ROBERTSAnd again, we're talking about documents and they certainly have a real-world application, but there's a quotation from, again, Justice Scalia saying, you know, the former Soviet Union had a much better bill of rights than we do.
ROBERTSYou know, so the document itself is not the last word, necessarily, in the rights of the people.
LAWNo. And in fact, we have a paper we'll be releasing very soon to (word?). We don't know where it'll end up, called (word?) Constitutions" where we look at exactly the phenomenon that Justice Scalia points to and we attempt to compare what constitutions promise on paper with what they actually do on practice and to try to identify some variables to predict whether -- everybody knows this. You know, everyone's been observing this for ages.

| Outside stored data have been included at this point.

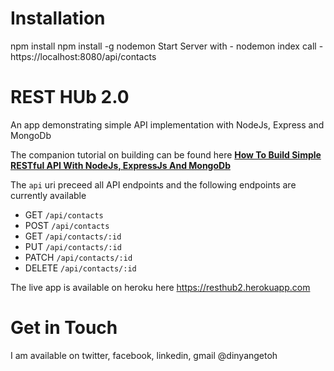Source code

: # Installation

npm install
npm install -g nodemon
Start Server with - nodemon index
call - https://localhost:8080/api/contacts

# REST HUb 2.0

An app demonstrating simple API implementation with NodeJs, Express and MongoDb

The companion tutorial on building can be found here <b>[How To Build Simple RESTful API With NodeJs, ExpressJs And MongoDb](https://medium.com/@dinyangetoh/how-to-build-simple-restful-api-with-nodejs-expressjs-and-mongodb-99348012925d)</b> 

The `api` uri preceed all API endpoints and the following endpoints are currently available
* GET `/api/contacts`
* POST `/api/contacts`
* GET `/api/contacts/:id`
* PUT `/api/contacts/:id`
* PATCH `/api/contacts/:id`
* DELETE `/api/contacts/:id`

The live app is available on heroku here
https://resthub2.herokuapp.com



Get in Touch
===============

I am available on twitter, facebook, linkedin, gmail @dinyangetoh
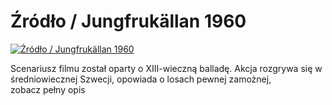 Źródło / Jungfrukällan 1960 
=============
[![Źródło / Jungfrukällan 1960 ](http://vidos.pl/images/player.gif)](http://vidos.pl/rodlo-jungfrukllan-1960)

 Scenariusz filmu został oparty o XIII-wieczną balladę. Akcja rozgrywa się w średniowiecznej Szwecji, opowiada o losach pewnej zamożnej, zobacz pełny opis
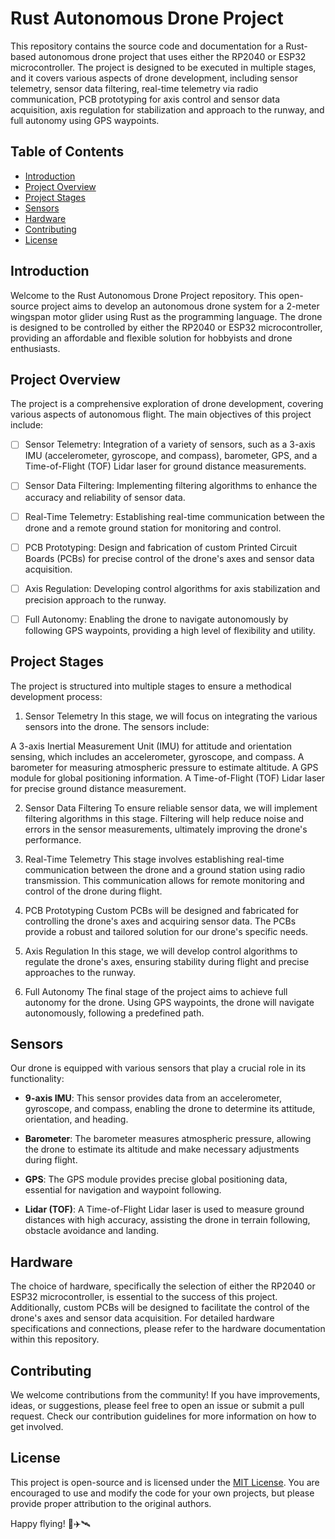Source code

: # Rust Autonomous Drone Project

This repository contains the source code and documentation for a Rust-based autonomous drone project that uses either the RP2040 or ESP32 microcontroller. The project is designed to be executed in multiple stages, and it covers various aspects of drone development, including sensor telemetry, sensor data filtering, real-time telemetry via radio communication, PCB prototyping for axis control and sensor data acquisition, axis regulation for stabilization and approach to the runway, and full autonomy using GPS waypoints.

[//]: # (Note: This README serves as a high-level overview of the project. More detailed instructions and code documentation can be found in the respective project folders within this repository.)

## Table of Contents

- [Introduction](#introduction)
- [Project Overview](#project-overview)
- [Project Stages](#project-stages)
- [Sensors](#sensors)
- [Hardware](#hardware)
- [Contributing](#contributing)
- [License](#license)

## Introduction

Welcome to the Rust Autonomous Drone Project repository. This open-source project aims to develop an autonomous drone system for a 2-meter wingspan motor glider using Rust as the programming language. The drone is designed to be controlled by either the RP2040 or ESP32 microcontroller, providing an affordable and flexible solution for hobbyists and drone enthusiasts.

## Project Overview

The project is a comprehensive exploration of drone development, covering various aspects of autonomous flight. The main objectives of this project include:

- [ ] Sensor Telemetry: Integration of a variety of sensors, such as a 3-axis IMU (accelerometer, gyroscope, and compass), barometer, GPS, and a Time-of-Flight (TOF) Lidar laser for ground distance measurements.

- [ ] Sensor Data Filtering: Implementing filtering algorithms to enhance the accuracy and reliability of sensor data.

- [ ] Real-Time Telemetry: Establishing real-time communication between the drone and a remote ground station for monitoring and control.

- [ ] PCB Prototyping: Design and fabrication of custom Printed Circuit Boards (PCBs) for precise control of the drone's axes and sensor data acquisition.

- [ ] Axis Regulation: Developing control algorithms for axis stabilization and precision approach to the runway.

- [ ] Full Autonomy: Enabling the drone to navigate autonomously by following GPS waypoints, providing a high level of flexibility and utility.

## Project Stages

The project is structured into multiple stages to ensure a methodical development process:

1. Sensor Telemetry
In this stage, we will focus on integrating the various sensors into the drone. The sensors include:

A 3-axis Inertial Measurement Unit (IMU) for attitude and orientation sensing, which includes an accelerometer, gyroscope, and compass.
A barometer for measuring atmospheric pressure to estimate altitude.
A GPS module for global positioning information.
A Time-of-Flight (TOF) Lidar laser for precise ground distance measurement.

2. Sensor Data Filtering
To ensure reliable sensor data, we will implement filtering algorithms in this stage. Filtering will help reduce noise and errors in the sensor measurements, ultimately improving the drone's performance.

3. Real-Time Telemetry
This stage involves establishing real-time communication between the drone and a ground station using radio transmission. This communication allows for remote monitoring and control of the drone during flight.

4. PCB Prototyping
Custom PCBs will be designed and fabricated for controlling the drone's axes and acquiring sensor data. The PCBs provide a robust and tailored solution for our drone's specific needs.

5. Axis Regulation
In this stage, we will develop control algorithms to regulate the drone's axes, ensuring stability during flight and precise approaches to the runway.

6. Full Autonomy
The final stage of the project aims to achieve full autonomy for the drone. Using GPS waypoints, the drone will navigate autonomously, following a predefined path.

## Sensors

Our drone is equipped with various sensors that play a crucial role in its functionality:

- **9-axis IMU**: This sensor provides data from an accelerometer, gyroscope, and compass, enabling the drone to determine its attitude, orientation, and heading.

- **Barometer**: The barometer measures atmospheric pressure, allowing the drone to estimate its altitude and make necessary adjustments during flight.

- **GPS**: The GPS module provides precise global positioning data, essential for navigation and waypoint following.

- **Lidar (TOF)**: A Time-of-Flight Lidar laser is used to measure ground distances with high accuracy, assisting the drone in terrain following, obstacle avoidance and landing.

## Hardware

The choice of hardware, specifically the selection of either the RP2040 or ESP32 microcontroller, is essential to the success of this project. Additionally, custom PCBs will be designed to facilitate the control of the drone's axes and sensor data acquisition. For detailed hardware specifications and connections, please refer to the hardware documentation within this repository.

## Contributing

We welcome contributions from the community! If you have improvements, ideas, or suggestions, please feel free to open an issue or submit a pull request. Check our contribution guidelines for more information on how to get involved.

## License

This project is open-source and is licensed under the [MIT License](https://raw.githubusercontent.com/jbcaron/RustFlightX/main/LICENSE). You are encouraged to use and modify the code for your own projects, but please provide proper attribution to the original authors.

Happy flying! 🚁✈️🛰️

LAWWell, just because they write this thing in the document doesn't mean it's worth a hill of beans. That's obviously true. The question is can we say anything more than that? And it's hard to say more than that until you actually have, you know, quantitative data. Otherwise, you're just talking about your impressions. And probably, to be honest, you're probably talking about your impressions based on the English language literature that you read, which in turn is from a very skewed sample of countries.
ROBERTSAlthough it does seem to be a pretty interesting time to be studying the creation of constitutions.
LAWSuper interesting time, but no one's called us yet to write one. So our email address is on the web, in case anyone out there needs a constitution.
VERSTEEG(word?) question if we should do it.
ROBERTSThat is David Law, professor of law and professor of political science, at Washington University, St. Louis, and Mila Versteeg. She's a professor of law at the University of Virginia School of Law. Their forthcoming article is called "The Declining Influence of the United States Constitution" in the NYU Law Review. Thank you both so much for joining us.
LAWThank you very much for having us.
VERSTEEGThank you for having us.
ROBERTSAnd again, you can see some of that data quantifying other constitutions on our website, kojoshow.org. I'm Rebecca Roberts sitting in on "The Kojo Nnamdi Show." Thanks for listening.